Книга Птичка в клетке или Клетка с птичкой - Нинель Лав
Шрифт:
Интервал:
Закладка:
А вдруг не разберутся?!
Вдруг не поверят и не отпустят!
От этой пугающей мысли Кире стало еще страшнее — хотелось плакать и умолять о пощаде, но она сжала кулаки, сжала зубы, пытаясь унять внутреннюю дрожь.
Лицо ее от невероятных внутренних усилий перекосилось, и когда в кабинет вошли черноусый лейтенант, арестовавший ее, и несколько человек в штатском, Кира сидела на стуле с застывшей гримасой настоящего убийцы.
Если у черноусого лейтенанта и были сомнения на ее счет, то, взглянув на ее лицо сейчас, он раздосадовано крякнул:
— Минутой раньше, и мы взяли бы дамочку на месте преступления!
Майор вскинул густые брови и удивленно посмотрел на расстроившегося подчиненного.
А тот, пользуясь всеобщим вниманием, начал излагать свою «правду» случившегося, строго придерживаясь фактов, против которых Кира пыталась возражать, вскакивая со стула и размахивая руками, насколько, конечно, позволяли наручники.
Главное, ей удалось улучить момент и вставить про женщину с полосатой сумкой и про мужчину с рогами — возможных подозреваемых в этом «деле», о которых черноусый лейтенант предпочел благоразумно умолчать.
И как оказалось, правильно делал.
Как только собравшиеся «начальники» услышали о рогатом мужчине, они дружно повернули головы в ее сторону, и на их лицах читался один и тот же приговор: «В деревню, к тетке! В глушь! В Саратов!» — подальше от людей, в желтый дом за высоким забором и с решетками на окнах.
Но Кира не сдавалась — правда есть правда, вернее, истина, и никуда от нее не денешься!
— Допросите соседку Ираиды Брониславовны из квартиры рядом. Она подтвердит, что в квартиру Каплан я не входила, и что она тоже видела здоровенного мужчину в кожаной куртке и немецкой каске с маленькими рожками на голове и еще женщину с полосатой сумкой.

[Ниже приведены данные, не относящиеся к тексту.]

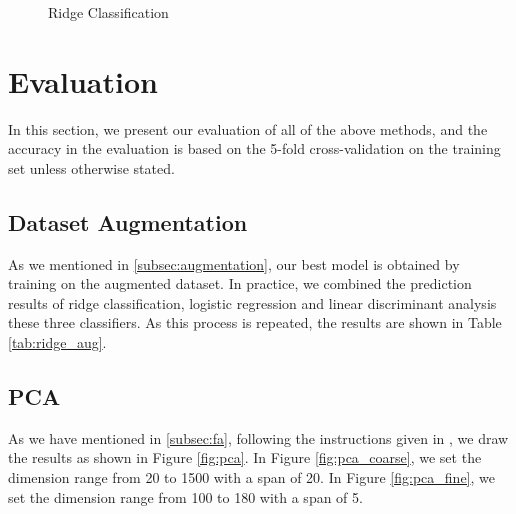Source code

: \documentclass[10pt,journal,compsoc]{IEEEtran}
\begin{document}
\begin{figure}[!t]
{\begin{minipage}[t]{0.33\textwidth}
  \end{minipage}
  \label{fig:ridge_l2}
  }%
\caption{Ridge Classification}
\label{fig:ridge}
\end{figure}

\section{Evaluation}
\label{sec:evaluation}
In this section, we present our evaluation of all of the above methods, and the accuracy in the evaluation is based on the 5-fold cross-validation on the training set unless otherwise stated.

\subsection{Dataset Augmentation}
\label{subsec:dataset_aug}
As we mentioned in \ref{subsec:augmentation}, our best model is obtained by training on the augmented dataset. In practice, we combined the prediction results of ridge classification, logistic regression and linear discriminant analysis these three classifiers. As this process is repeated, the results are shown in Table \ref{tab:ridge_aug}.

\subsection{PCA}
\label{subsec:eva_pca}
As we have mentioned in \ref{subsec:fa}, following the instructions given in \cite{pcavsfa}, we draw the results as shown in Figure \ref{fig:pca}. In Figure \ref{fig:pca_coarse}, we set the dimension range from 20 to 1500 with a span of 20. In Figure \ref{fig:pca_fine}, we set the dimension range from 100 to 180 with a span of 5.
\end{document}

На мужчин в штатском Кира не обращала никакого внимания, разговаривая лишь с представителями закона в форме. Штатские существовали для нее, как фон, как необходимое приложение к допросу и процессуальной процедуре задержания.
И вдруг!
Машинально переведя взгляд с лица майора на высокого, худощавого мужчину в сером, помятом костюме с торчащими прядками волос на двух макушках, стоящего боком у письменного стола, Кира замерла…
Узнала…
И с радостным воплем вскочила со стула и бросилась на шею Константину Александровичу Федину — старшему следователю Следственного Комитета.
— Дорогой мой, Константин Александрович!!! Скажите им, что я ни в чем не виновата!!!
В эту минуту он был самым дорогим и желанным человеком в ее жизни — липкий противный страх отступил, и уверенность в счастливом исходе дела захлестнула ее огромной, радостной волной, смывающей этот страх, как, впрочем, оказалось, и барьеры условностей тоже.
Повернувшись лицом к майору, Федин хотел объяснить, кем на самом деле приходится ему эта женщина, и при каких обстоятельствах он с ней познакомился, но Кира не дала ему такой возможности.
Она хотела за плечи повернуть следователя к себе, заглянуть в глаза и поклясться чем угодно в своей невиновности, но помешали наручники — как обнять мужчину за плечи, если между ладонями всего десять сантиметров. В последнюю секунду Кира поняла свою ошибку, подняла руки вверх и с размаху ткнулась в спину Федина. Руки ее, скованные наручниками, по инерции скользнули вперед, опустились через голову ему на плечи (только не ладони, а локти — ладони же ее, скованные наручниками, оказались на уровне шеи), и Кира повисла у него за спиной.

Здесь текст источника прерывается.